[LISTED RECORDS]:

■ ■ ■ ■ ■ ■ ■

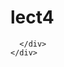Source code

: # lect4
<!DOCTYPE html>
<html >
<head>
   <meta charset="utf-8">
   <title>title</title>
   <link rel="stylesheet" href="lect401.css">
</head>
<body>
    <div class="lect" >
      <div class="innerdiv" id="inner">
        
      </div>
    </div>


</body>
</html>
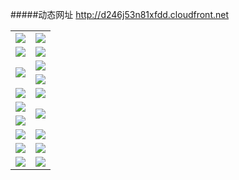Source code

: #####动态网址 http://d246j53n81xfdd.cloudfront.net
<table>
  <tr height="1"></tr>
  <tr>
    <td><a href="https://d246j53n81xfdd.cloudfront.net" target="_blank"><img src="https://d246j53n81xfdd.cloudfront.net/Up/0WMDT0.jpg" /></a></td>
    <td><a href="https://d246j53n81xfdd.cloudfront.net/oNote.aspx" target="_blank"><img src="https://d246j53n81xfdd.cloudfront.net/Up/0WZTT0.jpg" /></a></td>
  </tr>
  <tr>
    <td><a href="http://x3t.muna.org/99" target="_blank"><img src="https://d246j53n81xfdd.cloudfront.net/Up/0DTW.jpg"/></a></td>
    <td><a href="https://d246j53n81xfdd.cloudfront.net/ogST.aspx" target="_blank"><img src="https://d246j53n81xfdd.cloudfront.net/Up/ST.jpg"/></a></td>
  </tr>
  <tr>
    <td rowspan=2><a href="https://d246j53n81xfdd.cloudfront.net/ogUP.aspx?name=WJ.mp4" target="_blank"><img src="https://d246j53n81xfdd.cloudfront.net/Up/WJ.jpg" /></a></td>
    <td><a href="https://d246j53n81xfdd.cloudfront.net/ogUP.aspx?name=DKC.mp4&count=13" target="_blank"><img src="https://d246j53n81xfdd.cloudfront.net/Up/DKC.jpg" /></a></td> 
  </tr>
  <tr>
    <td><a href="https://d246j53n81xfdd.cloudfront.net/ogUP.aspx?name=LRWS.mp4&count=6B:12,5A:10,5B:35,4A:14,4B:19,3A:10,3B:26,2A:16,2B:21,1A:23,1B:29" target="_blank"><img src="https://d246j53n81xfdd.cloudfront.net/Up/LRWS.jpg" /></a></td>
  </tr>
  <tr>
    <td><a href="https://d246j53n81xfdd.cloudfront.net/ogUP.aspx?name=WJZM.mp4&count=8" target="_blank"><img src="https://d246j53n81xfdd.cloudfront.net/Up/WJZM.jpg" /></a></td>
    <td><a href="https://d246j53n81xfdd.cloudfront.net/ogUP.aspx?name=XTFY.mp4&count=8" target="_blank"><img src="https://d246j53n81xfdd.cloudfront.net/Up/XTFY.jpg" /></a></td>
  </tr>
  <tr>
    <td><a href="https://d246j53n81xfdd.cloudfront.net/ogUP.aspx?name=JQR.mp4&count=2" target="_blank"><img src="https://d246j53n81xfdd.cloudfront.net/Up/JQR.jpg" /></a></td>   
    <td rowspan=2><a href="https://d246j53n81xfdd.cloudfront.net/ogUP.aspx?name=JP.mp4&count=9" target="_blank"><img src="https://d246j53n81xfdd.cloudfront.net/Up/JP.jpg" /></td>
  </tr>
  <tr>
    <td><a href="https://d246j53n81xfdd.cloudfront.net/ogUP.aspx?name=MTDWH.mp4&count=28" target="_blank"><img src="https://d246j53n81xfdd.cloudfront.net/Up/MTDWH.jpg" /></a></td>
  </tr>
  <tr>
    <td><a href="https://d246j53n81xfdd.cloudfront.net/ogUP.aspx?name=4SZG.mp4&count=05:6,04:20&current=05:6" target="_blank"><img src="https://d246j53n81xfdd.cloudfront.net/Up/4SZG0.jpg" /></a></td>
    <td><a href="https://d246j53n81xfdd.cloudfront.net/ogUP.aspx?name=4SDJ.mp4&count=05:16,04:52&current=05:16" target="_blank"><img src="https://d246j53n81xfdd.cloudfront.net/Up/4SDJ0.jpg" /></a></td>
  </tr>
  <tr>
    <td><a href="https://d246j53n81xfdd.cloudfront.net/ogUP.aspx?name=FG.zip" target="_blank"><img src="https://d246j53n81xfdd.cloudfront.net/Up/FG.jpg" /></a></td>
    <td><a href="https://d246j53n81xfdd.cloudfront.net/ogUP.aspx?name=FGA.apk" target="_blank"><img src="https://d246j53n81xfdd.cloudfront.net/Up/FGA.jpg" /></a></td>
  </tr>
  <tr>
    <td><a href="https://d246j53n81xfdd.cloudfront.net/ogUP.aspx?name=U.zip" target="_blank"><img src="https://d246j53n81xfdd.cloudfront.net/Up/U.jpg" /></a></td>
    <td><a href="https://d246j53n81xfdd.cloudfront.net/ogUP.aspx?name=UA.apk" target="_blank"><img src="https://d246j53n81xfdd.cloudfront.net/Up/UA.jpg" /></a></td>
  </tr>
</table>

■ ■ ■ ■ ■ ■ ■

[WORK TO COMPLETE]: Omit the images; transcribe the listing verbatim.

[PROBLEM SOLUTION]:
Source code

: # lect4
<!DOCTYPE html>
<html >
<head>
   <meta charset="utf-8">
   <title>title</title>
   <link rel="stylesheet" href="lect401.css">
</head>
<body>
    <div class="lect" >
      <div class="innerdiv" id="inner">
        
      </div>
    </div>


</body>
</html>
Source code

: #####动态网址 http://d246j53n81xfdd.cloudfront.net
<table>
  <tr height="1"></tr>
  <tr>
    <td><a href="https://d246j53n81xfdd.cloudfront.net" target="_blank"><img src="https://d246j53n81xfdd.cloudfront.net/Up/0WMDT0.jpg" /></a></td>
    <td><a href="https://d246j53n81xfdd.cloudfront.net/oNote.aspx" target="_blank"><img src="https://d246j53n81xfdd.cloudfront.net/Up/0WZTT0.jpg" /></a></td>
  </tr>
  <tr>
    <td><a href="http://x3t.muna.org/99" target="_blank"><img src="https://d246j53n81xfdd.cloudfront.net/Up/0DTW.jpg"/></a></td>
    <td><a href="https://d246j53n81xfdd.cloudfront.net/ogST.aspx" target="_blank"><img src="https://d246j53n81xfdd.cloudfront.net/Up/ST.jpg"/></a></td>
  </tr>
  <tr>
    <td rowspan=2><a href="https://d246j53n81xfdd.cloudfront.net/ogUP.aspx?name=WJ.mp4" target="_blank"><img src="https://d246j53n81xfdd.cloudfront.net/Up/WJ.jpg" /></a></td>
    <td><a href="https://d246j53n81xfdd.cloudfront.net/ogUP.aspx?name=DKC.mp4&count=13" target="_blank"><img src="https://d246j53n81xfdd.cloudfront.net/Up/DKC.jpg" /></a></td> 
  </tr>
  <tr>
    <td><a href="https://d246j53n81xfdd.cloudfront.net/ogUP.aspx?name=LRWS.mp4&count=6B:12,5A:10,5B:35,4A:14,4B:19,3A:10,3B:26,2A:16,2B:21,1A:23,1B:29" target="_blank"><img src="https://d246j53n81xfdd.cloudfront.net/Up/LRWS.jpg" /></a></td>
  </tr>
  <tr>
    <td><a href="https://d246j53n81xfdd.cloudfront.net/ogUP.aspx?name=WJZM.mp4&count=8" target="_blank"><img src="https://d246j53n81xfdd.cloudfront.net/Up/WJZM.jpg" /></a></td>
    <td><a href="https://d246j53n81xfdd.cloudfront.net/ogUP.aspx?name=XTFY.mp4&count=8" target="_blank"><img src="https://d246j53n81xfdd.cloudfront.net/Up/XTFY.jpg" /></a></td>
  </tr>
  <tr>
    <td><a href="https://d246j53n81xfdd.cloudfront.net/ogUP.aspx?name=JQR.mp4&count=2" target="_blank"><img src="https://d246j53n81xfdd.cloudfront.net/Up/JQR.jpg" /></a></td>   
    <td rowspan=2><a href="https://d246j53n81xfdd.cloudfront.net/ogUP.aspx?name=JP.mp4&count=9" target="_blank"><img src="https://d246j53n81xfdd.cloudfront.net/Up/JP.jpg" /></td>
  </tr>
  <tr>
    <td><a href="https://d246j53n81xfdd.cloudfront.net/ogUP.aspx?name=MTDWH.mp4&count=28" target="_blank"><img src="https://d246j53n81xfdd.cloudfront.net/Up/MTDWH.jpg" /></a></td>
  </tr>
  <tr>
    <td><a href="https://d246j53n81xfdd.cloudfront.net/ogUP.aspx?name=4SZG.mp4&count=05:6,04:20&current=05:6" target="_blank"><img src="https://d246j53n81xfdd.cloudfront.net/Up/4SZG0.jpg" /></a></td>
    <td><a href="https://d246j53n81xfdd.cloudfront.net/ogUP.aspx?name=4SDJ.mp4&count=05:16,04:52&current=05:16" target="_blank"><img src="https://d246j53n81xfdd.cloudfront.net/Up/4SDJ0.jpg" /></a></td>
  </tr>
  <tr>
    <td><a href="https://d246j53n81xfdd.cloudfront.net/ogUP.aspx?name=FG.zip" target="_blank"><img src="https://d246j53n81xfdd.cloudfront.net/Up/FG.jpg" /></a></td>
    <td><a href="https://d246j53n81xfdd.cloudfront.net/ogUP.aspx?name=FGA.apk" target="_blank"><img src="https://d246j53n81xfdd.cloudfront.net/Up/FGA.jpg" /></a></td>
  </tr>
  <tr>
    <td><a href="https://d246j53n81xfdd.cloudfront.net/ogUP.aspx?name=U.zip" target="_blank"><img src="https://d246j53n81xfdd.cloudfront.net/Up/U.jpg" /></a></td>
    <td><a href="https://d246j53n81xfdd.cloudfront.net/ogUP.aspx?name=UA.apk" target="_blank"><img src="https://d246j53n81xfdd.cloudfront.net/Up/UA.jpg" /></a></td>
  </tr>
</table>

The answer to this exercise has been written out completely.